Em 2008, a Comissão Interamericana de Direitos Humanos (CIDH) deu parecer pela admissibilidade, na denúncia encaminhada contra a República Federativa do Brasil. Porém, até o momento, não houve julgamento de mérito.

Em seu relatório, intitulado “Brasil Caso 12.332”, relatório “9/8”, no capítulo III, item 22, se registra: “(…) A demora processual resultou em graves obstáculos à elucidação dos fatos. Dos quatro suspeitos que constavam da denúncia do Ministério Público de 1995, só um foi levado a julgamento. O acusado Edgar Paes de Araújo (aliás Mazinho) foi assassinado em 1986. Aguinaldo Veloso Borges, acusado de outros crimes, faleceu em 1990. No tocante ao réu Betâneo Carneiro, suposto membro de um famoso grupo de extermínio, foi beneficiado pela prescrição penal, uma vez que, de acordo com o artigo 115 do Código de Processo Penal brasileiro, a pena é reduzida em favor de menores de 21 anos no momento em que se comete o crime de que é acusado. Assim, Betâneo Carneiro foi excluído do processo penal em 1997. Apesar das diversas ordens de captura emitidas contra ele com relação a outros crimes, desconhece-se o paradeiro desse acusado.”

LUTA PELO CUMPRIMENTO DAS LEIS

Margarida era uma líder apegada à lei. Conhecia os direitos dos trabalhadores e não perdeu nenhuma causa. Em edição do dia 28 de agosto de 1983, o Jornal do Brasil, do Rio de Janeiro, noticiava que “(…) Nos últimos três anos, produtores da região foram chamados cerca de 500 vezes ao sindicato, para ouvir reclamações dos trabalhadores, e mais de 100 ações tramitaram na Junta de Conciliação e Julgamento de Campina Grande (…)”.

Em um encontro com trabalhadores da zona canavieira, cujo discurso foi registrado no livro “A mão armada do latifúndio: Margarida quantos ainda morrerão?” (A União, 1984), de Sebastião Barbosa, a líder sindical argumentou: “(…) sabemos que existe mais leis sem que haja o seu cumprimento. Sabemos que existe a Lei 4.504 que dá direito aos trabalhadores e define (que) a legislação agrária seja executada em nosso país (…).
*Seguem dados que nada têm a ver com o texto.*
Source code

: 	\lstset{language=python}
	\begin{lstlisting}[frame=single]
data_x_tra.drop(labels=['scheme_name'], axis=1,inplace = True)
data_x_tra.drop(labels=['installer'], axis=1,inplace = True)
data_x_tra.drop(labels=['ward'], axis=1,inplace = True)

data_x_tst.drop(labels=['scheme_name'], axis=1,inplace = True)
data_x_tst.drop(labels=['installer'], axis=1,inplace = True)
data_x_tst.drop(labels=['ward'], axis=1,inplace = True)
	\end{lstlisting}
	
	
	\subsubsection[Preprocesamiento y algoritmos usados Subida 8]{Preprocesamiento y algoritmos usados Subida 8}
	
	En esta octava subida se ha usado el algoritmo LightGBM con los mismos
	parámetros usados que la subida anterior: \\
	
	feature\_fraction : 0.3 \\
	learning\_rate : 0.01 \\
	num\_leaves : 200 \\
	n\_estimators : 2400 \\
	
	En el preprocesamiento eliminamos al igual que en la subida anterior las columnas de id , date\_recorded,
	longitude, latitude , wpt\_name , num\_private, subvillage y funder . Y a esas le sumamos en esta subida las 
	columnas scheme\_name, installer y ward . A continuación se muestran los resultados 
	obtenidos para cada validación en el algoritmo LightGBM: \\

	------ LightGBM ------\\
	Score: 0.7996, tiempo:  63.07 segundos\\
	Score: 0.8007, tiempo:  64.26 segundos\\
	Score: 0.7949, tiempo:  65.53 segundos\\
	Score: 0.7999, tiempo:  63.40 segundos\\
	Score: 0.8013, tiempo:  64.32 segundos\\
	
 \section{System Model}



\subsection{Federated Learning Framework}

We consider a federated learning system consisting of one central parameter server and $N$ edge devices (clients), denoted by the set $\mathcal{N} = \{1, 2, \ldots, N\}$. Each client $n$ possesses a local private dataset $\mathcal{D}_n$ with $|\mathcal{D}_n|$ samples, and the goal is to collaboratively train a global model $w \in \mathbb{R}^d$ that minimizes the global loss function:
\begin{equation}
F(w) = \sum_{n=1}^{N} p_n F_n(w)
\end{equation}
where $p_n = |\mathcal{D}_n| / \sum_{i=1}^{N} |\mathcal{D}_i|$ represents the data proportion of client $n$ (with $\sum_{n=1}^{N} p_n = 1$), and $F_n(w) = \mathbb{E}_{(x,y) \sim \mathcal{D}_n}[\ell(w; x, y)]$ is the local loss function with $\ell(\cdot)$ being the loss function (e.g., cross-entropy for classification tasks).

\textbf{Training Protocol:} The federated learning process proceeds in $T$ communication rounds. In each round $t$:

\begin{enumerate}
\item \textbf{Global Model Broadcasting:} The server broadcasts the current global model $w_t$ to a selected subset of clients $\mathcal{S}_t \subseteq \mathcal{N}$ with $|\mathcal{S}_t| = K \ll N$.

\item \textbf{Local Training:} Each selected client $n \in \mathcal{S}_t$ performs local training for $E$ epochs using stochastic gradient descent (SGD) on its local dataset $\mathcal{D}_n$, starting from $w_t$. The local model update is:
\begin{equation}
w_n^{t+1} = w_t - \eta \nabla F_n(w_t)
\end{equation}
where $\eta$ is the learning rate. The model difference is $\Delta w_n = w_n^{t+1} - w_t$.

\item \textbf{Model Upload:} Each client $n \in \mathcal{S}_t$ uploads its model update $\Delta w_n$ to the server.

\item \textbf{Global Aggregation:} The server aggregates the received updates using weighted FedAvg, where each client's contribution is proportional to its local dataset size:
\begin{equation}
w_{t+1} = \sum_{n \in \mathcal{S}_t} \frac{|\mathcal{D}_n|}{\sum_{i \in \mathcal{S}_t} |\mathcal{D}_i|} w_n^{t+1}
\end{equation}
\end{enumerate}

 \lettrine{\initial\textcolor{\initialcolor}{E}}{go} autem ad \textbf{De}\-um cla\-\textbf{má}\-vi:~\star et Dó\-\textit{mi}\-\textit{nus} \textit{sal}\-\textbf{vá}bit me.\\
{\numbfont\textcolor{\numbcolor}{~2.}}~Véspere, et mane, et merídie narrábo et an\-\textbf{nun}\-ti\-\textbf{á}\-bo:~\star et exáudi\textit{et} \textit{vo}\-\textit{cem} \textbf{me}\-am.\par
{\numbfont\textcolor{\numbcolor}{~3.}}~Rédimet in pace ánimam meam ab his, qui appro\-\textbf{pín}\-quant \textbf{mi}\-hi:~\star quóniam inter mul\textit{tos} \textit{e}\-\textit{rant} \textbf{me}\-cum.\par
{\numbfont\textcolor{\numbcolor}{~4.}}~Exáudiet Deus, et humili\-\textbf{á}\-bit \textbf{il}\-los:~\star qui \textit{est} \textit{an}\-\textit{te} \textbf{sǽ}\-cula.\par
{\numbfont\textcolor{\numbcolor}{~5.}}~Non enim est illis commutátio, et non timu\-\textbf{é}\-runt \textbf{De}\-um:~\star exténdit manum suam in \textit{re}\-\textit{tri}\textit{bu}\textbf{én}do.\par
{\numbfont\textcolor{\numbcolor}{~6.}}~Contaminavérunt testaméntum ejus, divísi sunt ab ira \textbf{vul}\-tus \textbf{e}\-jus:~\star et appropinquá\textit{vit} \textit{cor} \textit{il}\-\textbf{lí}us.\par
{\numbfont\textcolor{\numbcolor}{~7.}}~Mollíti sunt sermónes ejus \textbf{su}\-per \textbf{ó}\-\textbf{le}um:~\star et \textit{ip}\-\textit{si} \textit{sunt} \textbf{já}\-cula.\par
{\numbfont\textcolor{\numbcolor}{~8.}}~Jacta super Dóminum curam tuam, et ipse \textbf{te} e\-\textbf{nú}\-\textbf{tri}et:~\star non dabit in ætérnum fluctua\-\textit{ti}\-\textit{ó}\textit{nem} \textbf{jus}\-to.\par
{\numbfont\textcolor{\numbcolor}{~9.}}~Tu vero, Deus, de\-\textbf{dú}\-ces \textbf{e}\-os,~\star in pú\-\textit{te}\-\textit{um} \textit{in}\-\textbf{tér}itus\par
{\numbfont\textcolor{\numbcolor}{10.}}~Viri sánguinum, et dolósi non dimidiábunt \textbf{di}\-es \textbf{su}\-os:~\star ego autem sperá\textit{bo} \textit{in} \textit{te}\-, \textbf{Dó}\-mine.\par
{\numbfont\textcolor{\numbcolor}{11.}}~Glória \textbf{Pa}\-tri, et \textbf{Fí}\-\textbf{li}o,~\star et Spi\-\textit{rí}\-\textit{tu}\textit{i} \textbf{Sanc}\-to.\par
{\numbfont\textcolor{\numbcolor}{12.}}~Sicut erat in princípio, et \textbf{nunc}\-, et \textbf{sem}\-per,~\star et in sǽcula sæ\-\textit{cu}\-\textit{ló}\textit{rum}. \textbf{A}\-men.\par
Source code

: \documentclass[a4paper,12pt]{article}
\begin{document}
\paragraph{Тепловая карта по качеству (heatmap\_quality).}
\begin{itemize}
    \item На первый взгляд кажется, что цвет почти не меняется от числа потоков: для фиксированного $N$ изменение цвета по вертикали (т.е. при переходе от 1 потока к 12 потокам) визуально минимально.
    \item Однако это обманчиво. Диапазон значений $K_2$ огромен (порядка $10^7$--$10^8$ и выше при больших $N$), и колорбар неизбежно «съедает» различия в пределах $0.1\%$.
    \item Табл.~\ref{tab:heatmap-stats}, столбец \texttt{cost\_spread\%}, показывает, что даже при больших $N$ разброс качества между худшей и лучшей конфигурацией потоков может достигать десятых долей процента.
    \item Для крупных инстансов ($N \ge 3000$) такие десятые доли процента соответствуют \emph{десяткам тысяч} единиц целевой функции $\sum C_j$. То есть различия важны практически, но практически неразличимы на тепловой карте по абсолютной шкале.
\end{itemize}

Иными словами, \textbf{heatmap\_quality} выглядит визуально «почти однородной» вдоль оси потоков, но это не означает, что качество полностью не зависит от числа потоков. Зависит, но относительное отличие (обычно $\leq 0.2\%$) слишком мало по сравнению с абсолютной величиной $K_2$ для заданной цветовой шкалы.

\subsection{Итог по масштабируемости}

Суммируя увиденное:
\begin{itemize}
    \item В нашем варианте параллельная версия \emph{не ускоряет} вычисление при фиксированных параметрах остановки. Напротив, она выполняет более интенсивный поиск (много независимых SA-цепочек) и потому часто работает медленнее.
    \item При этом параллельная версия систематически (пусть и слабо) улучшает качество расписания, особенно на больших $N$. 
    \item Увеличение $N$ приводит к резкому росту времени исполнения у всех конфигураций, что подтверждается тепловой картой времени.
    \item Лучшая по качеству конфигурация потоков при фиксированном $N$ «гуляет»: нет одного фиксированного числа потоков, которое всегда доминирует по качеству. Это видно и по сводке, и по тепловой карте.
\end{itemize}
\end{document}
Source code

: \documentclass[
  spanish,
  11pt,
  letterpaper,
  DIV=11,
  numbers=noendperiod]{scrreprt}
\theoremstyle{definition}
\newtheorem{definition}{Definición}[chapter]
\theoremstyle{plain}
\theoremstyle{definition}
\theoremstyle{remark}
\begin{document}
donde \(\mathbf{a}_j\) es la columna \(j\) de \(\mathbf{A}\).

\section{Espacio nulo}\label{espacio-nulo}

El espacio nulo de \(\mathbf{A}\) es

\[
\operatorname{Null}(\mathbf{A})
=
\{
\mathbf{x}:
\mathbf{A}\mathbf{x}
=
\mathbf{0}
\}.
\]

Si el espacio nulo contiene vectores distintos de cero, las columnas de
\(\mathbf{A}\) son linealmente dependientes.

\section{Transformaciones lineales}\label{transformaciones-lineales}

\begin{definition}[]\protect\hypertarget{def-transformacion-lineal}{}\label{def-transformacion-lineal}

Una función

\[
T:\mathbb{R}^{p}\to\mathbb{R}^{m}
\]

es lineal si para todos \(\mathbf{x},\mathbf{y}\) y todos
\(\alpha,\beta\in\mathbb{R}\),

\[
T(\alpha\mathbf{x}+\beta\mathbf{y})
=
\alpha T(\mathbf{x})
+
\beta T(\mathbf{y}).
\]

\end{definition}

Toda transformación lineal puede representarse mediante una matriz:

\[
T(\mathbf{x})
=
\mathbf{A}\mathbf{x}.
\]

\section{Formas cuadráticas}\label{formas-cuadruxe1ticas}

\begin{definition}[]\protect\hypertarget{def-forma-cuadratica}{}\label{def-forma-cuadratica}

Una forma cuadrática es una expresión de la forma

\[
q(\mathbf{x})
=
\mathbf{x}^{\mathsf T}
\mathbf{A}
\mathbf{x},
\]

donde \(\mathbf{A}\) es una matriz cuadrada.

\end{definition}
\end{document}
Naquela mesma ocasião, arrematou com o mesmo tom intrépido que lhe era característico: “(…) o trabalhador não pode continuar marginalizado, jogado nas pontas de ruas, morando nas favelas das cidades, morando nos morros porque aqui não tem mais terra e nem mais espaço para ele morar e trabalhar. Enquanto isso, vemos as propriedades cheias de capim e cana sem vez para o trabalhador rural, mas isso vai mudar, custe o que custar porque jamais merece o nome de líder sindical quem não tiver coragem de defender o direito da sua classe”.

Em 12 de outubro de 1982, no domingo, o presidente João Figueiredo, último do ciclo da ditadura militar, lia, num programa semanal que mantinha na Rede Globo de Televisão, “O Povo e o Presidente”, a carta que lhe enviara Margarida Maria Alves. No dia seguinte, a edição do Jornal do Brasil fazia menção ao comentário do presidente. “Em resposta à carta de Margarida Maria Alves, de Alagoa Grande, Paraíba, que acusou usinas, engenhos e fazendas de não pagarem o salário mínimo aos trabalhadores, o Chefe do Governo salientou que ao formular a nova política salarial de seu Governo ela teve como diretriz não só que o trabalhador tenha direito a receber proventos para enfrentar o custo de vida, mas que lhe permitam melhorar o seu padrão de vida”.

ENTRE O PARTIDO DA DITADURA E O PT

Desde 1979, com a decretação da Anistia, foi dissolvido o regime bipartidarista, que dividiu, durante boa parte da ditadura militar, as representações em duas legendas, a ARENA, de sustentação ao regime de exceção, e o MDB, oposicionista.

O remanescente da situação reformulou-se no PDS, em 1980, ano em que também foi fundado o Partido dos Trabalhadores. Margarida chegou a filiar-se à legenda governista, vindo, inclusive, a fazer campanha para candidatos deste partido. É o que diz a edição de 28 de agosto de1983, do Jornal do Brasil: “Margarida Maria trabalhou para o candidato majoritário do PDS, Wilson Braga, de quem era amiga e que foi eleito governador. Após a campanha, porém, começou a simpatizar com o PT, que, em novembro, teve apenas um voto em Alagoa Grande”.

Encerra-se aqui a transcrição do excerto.